# HG changeset patch
# User Marcin Kuzminski <marcin@rhodecode.com>
# Date 2019-02-15 09:34:04
# Node ID 4b2dd92b00544c67398f9fed34391cd164e0bbc9
# Parent  b52029119f8bbeb7e4fcad03a6c608275e8a7857

docs: updated indexer documentation

diff --git a/docs/admin/indexing.rst b/docs/admin/indexing.rst
--- a/docs/admin/indexing.rst
+++ b/docs/admin/indexing.rst
@@ -3,10 +3,15 @@
 Full-text Search
 ----------------
 
+RhodeCode provides a full text search capabilities to search inside file content,
+commit message, and file paths. Indexing is not enabled by default and to use
+full text search building an index is a pre-requisite.
+
 By default RhodeCode is configured to use `Whoosh`_ to index |repos| and
-provide full-text search.
+provide full-text search. `Whoosh`_ works well for a small amount of data and
+shouldn't be used in case of large code-bases and lots of repositories.
 
-|RCE| also provides support for `Elasticsearch 6`_ as a backend more for advanced
+|RCE| also provides support for `ElasticSearch 6`_ as a backend more for advanced
 and scalable search. See :ref:`enable-elasticsearch` for details.
 
 Indexing
@@ -14,18 +19,20 @@ Indexing
 
 To run the indexer you need to have an |authtoken| with admin rights to all |repos|.
 
-To index new content added, you have the option to set the indexer up in a
+To index repositories stored in RhodeCode, you have the option to set the indexer up in a
 number of ways, for example:
 
 * Call the indexer via a cron job. We recommend running this once at night.

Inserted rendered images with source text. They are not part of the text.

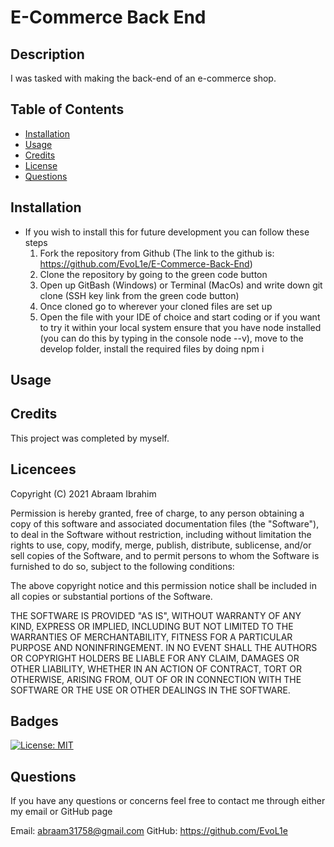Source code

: # E-Commerce Back End

## Description

I was tasked with making the back-end of an e-commerce shop.

## Table of Contents

- [Installation](#installation)
- [Usage](#usage)
- [Credits](#credits)
- [License](#license)
- [Questions](#questions)


## Installation

* If you wish to install this for future development you can follow these steps
    1. Fork the repository from Github (The link to the github is: 
        https://github.com/EvoL1e/E-Commerce-Back-End)
    2. Clone the repository by going to the green code button
    3. Open up GitBash (Windows) or Terminal (MacOs) and write down git clone (SSH key link from the green code button)
    4. Once cloned go to wherever your cloned files are set up
    5. Open the file with your IDE of choice and start coding or if you want to try it within your local system ensure that you have node installed (you can do this by typing in the console node --v), move to the develop folder, install the required files by doing npm i

## Usage


## Credits

This project was completed by myself.

## Licencees 
Copyright (C) 2021 Abraam Ibrahim

Permission is hereby granted, free of charge, to any person obtaining a copy of this software and associated documentation files (the "Software"), to deal in the Software without restriction, including without limitation the rights to use, copy, modify, merge, publish, distribute, sublicense, and/or sell copies of the Software, and to permit persons to whom the Software is furnished to do so, subject to the following conditions:

The above copyright notice and this permission notice shall be included in all copies or substantial portions of the Software.

THE SOFTWARE IS PROVIDED "AS IS", WITHOUT WARRANTY OF ANY KIND, EXPRESS OR IMPLIED, INCLUDING BUT NOT LIMITED TO THE WARRANTIES OF MERCHANTABILITY, FITNESS FOR A PARTICULAR PURPOSE AND NONINFRINGEMENT. IN NO EVENT SHALL THE AUTHORS OR COPYRIGHT HOLDERS BE LIABLE FOR ANY CLAIM, DAMAGES OR OTHER LIABILITY, WHETHER IN AN ACTION OF CONTRACT, TORT OR OTHERWISE, ARISING FROM, OUT OF OR IN CONNECTION WITH THE SOFTWARE OR THE USE OR OTHER DEALINGS IN THE SOFTWARE.

## Badges
[![License: MIT](https://img.shields.io/badge/License-MIT-yellow.svg)](https://opensource.org/licenses/MIT)

## Questions

If you have any questions or concerns feel free to contact me through either my email or GitHub page
    
Email: abraam31758@gmail.com
GitHub: https://github.com/EvoL1e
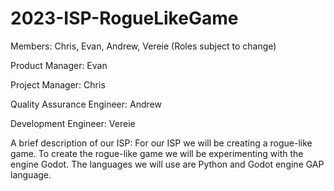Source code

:# 2023-ISP-RogueLikeGame

Members: Chris, Evan, Andrew, Vereie
(Roles subject to change)

Product Manager: Evan 

Project Manager: Chris 

Quality Assurance Engineer: Andrew 

Development Engineer: Vereie

A brief description of our ISP:
For our ISP we will be creating a rogue-like game. To create the rogue-like game we will be experimenting with the engine Godot. The languages we will use are Python and Godot engine GAP language. 
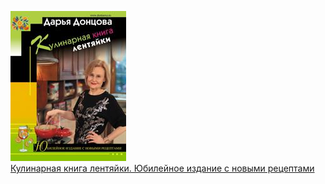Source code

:![](Кулинарная%20книга%20лентяйки.%20Юбилейное%20издание%20с%20новыми%20рецептами.jpg)  
[Кулинарная книга лентяйки. Юбилейное издание с новыми рецептами](Кулинарная%20книга%20лентяйки.%20Юбилейное%20издание%20с%20новыми%20рецептами.md)
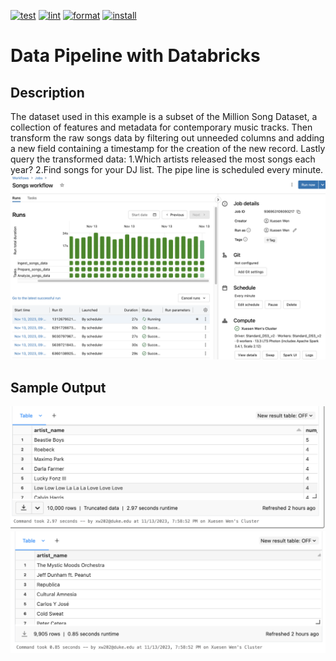 [![test](https://github.com/nogibjj/week10miniproject/actions/workflows/test.yml/badge.svg)](https://github.com/nogibjj/week10miniproject/actions/workflows/test.yml)
[![lint](https://github.com/nogibjj/week10miniproject/actions/workflows/lint.yml/badge.svg)](https://github.com/nogibjj/week10miniproject/actions/workflows/lint.yml)
[![format](https://github.com/nogibjj/week10miniproject/actions/workflows/format.yml/badge.svg)](https://github.com/nogibjj/week10miniproject/actions/workflows/format.yml)
[![install](https://github.com/nogibjj/week10miniproject/actions/workflows/install.yml/badge.svg)](https://github.com/nogibjj/week10miniproject/actions/workflows/install.yml)

# Data Pipeline with Databricks

## Description
The dataset used in this example is a subset of the Million Song Dataset, a collection of features and metadata for contemporary music tracks. Then transform the raw songs data by filtering out unneeded columns and adding a new field containing a timestamp for the creation of the new record. Lastly query the transformed data: 1.Which artists released the most songs each year? 2.Find songs for your DJ list. The pipe line is scheduled every minute.
![](schedule.png)

## Sample Output
![](1.png)
![](2.png)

   In case you need everything indexed immediately it's possible to index few
-  times during the day.
+  times during the day. Indexer has a special locking mechanism that won't allow
+  two instances of indexer running at once. It's safe to run it even every 1hr.

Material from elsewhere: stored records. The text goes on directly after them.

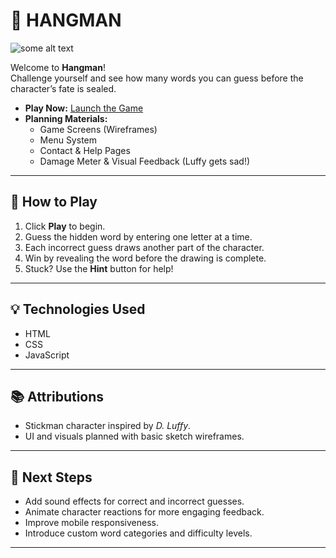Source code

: # 🚀 HANGMAN

![some alt text](file:///Users/ice/Downloads/ChatGPT%20Image%2010%20%D9%8A%D9%88%D9%84%D9%8A%D9%88%202025%D8%8C%2001_34_03%20%D8%B5.png)


Welcome to **Hangman**!  
Challenge yourself and see how many words you can guess before the character’s fate is sealed.

- **Play Now:** [Launch the Game](your-link-here)
- **Planning Materials:**
    - Game Screens (Wireframes)
    - Menu System
    - Contact & Help Pages
    - Damage Meter & Visual Feedback (Luffy gets sad!)

---

## 📖 How to Play

1. Click **Play** to begin.
2. Guess the hidden word by entering one letter at a time.
3. Each incorrect guess draws another part of the character.
4. Win by revealing the word before the drawing is complete.
5. Stuck? Use the **Hint** button for help!

---

## 💡 Technologies Used

- HTML
- CSS
- JavaScript 

---

## 📚 Attributions

- Stickman character inspired by *D. Luffy*.
- UI and visuals planned with basic sketch wireframes.

---

## 🚧 Next Steps

- Add sound effects for correct and incorrect guesses.
- Animate character reactions for more engaging feedback.
- Improve mobile responsiveness.
- Introduce custom word categories and difficulty levels.

---
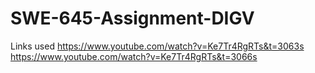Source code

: # SWE-645-Assignment-DIGV

Links used
https://www.youtube.com/watch?v=Ke7Tr4RgRTs&t=3063s
https://www.youtube.com/watch?v=Ke7Tr4RgRTs&t=3066s
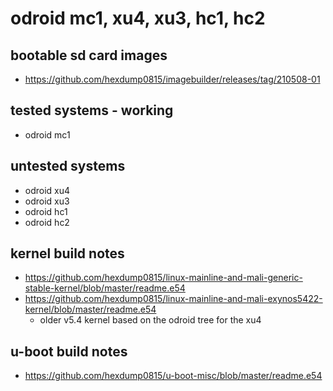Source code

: # odroid mc1, xu4, xu3, hc1, hc2

## bootable sd card images

- https://github.com/hexdump0815/imagebuilder/releases/tag/210508-01

## tested systems - working

- odroid mc1

## untested systems

- odroid xu4
- odroid xu3
- odroid hc1
- odroid hc2

## kernel build notes

- https://github.com/hexdump0815/linux-mainline-and-mali-generic-stable-kernel/blob/master/readme.e54
- https://github.com/hexdump0815/linux-mainline-and-mali-exynos5422-kernel/blob/master/readme.e54
  - older v5.4 kernel based on the odroid tree for the xu4

## u-boot build notes

- https://github.com/hexdump0815/u-boot-misc/blob/master/readme.e54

 * Set the indexer to infinitely loop and reindex as soon as it has run its previous cycle.
 * Hook the indexer up with your CI server to reindex after each push.
 
-The indexer works by indexing new commits added since the last run. If you
-wish to build a brand new index from scratch each time,
-use the ``force`` option in the configuration file.
+The indexer works by indexing new commits added since the last run, and comparing
+file changes to index only new or modified files.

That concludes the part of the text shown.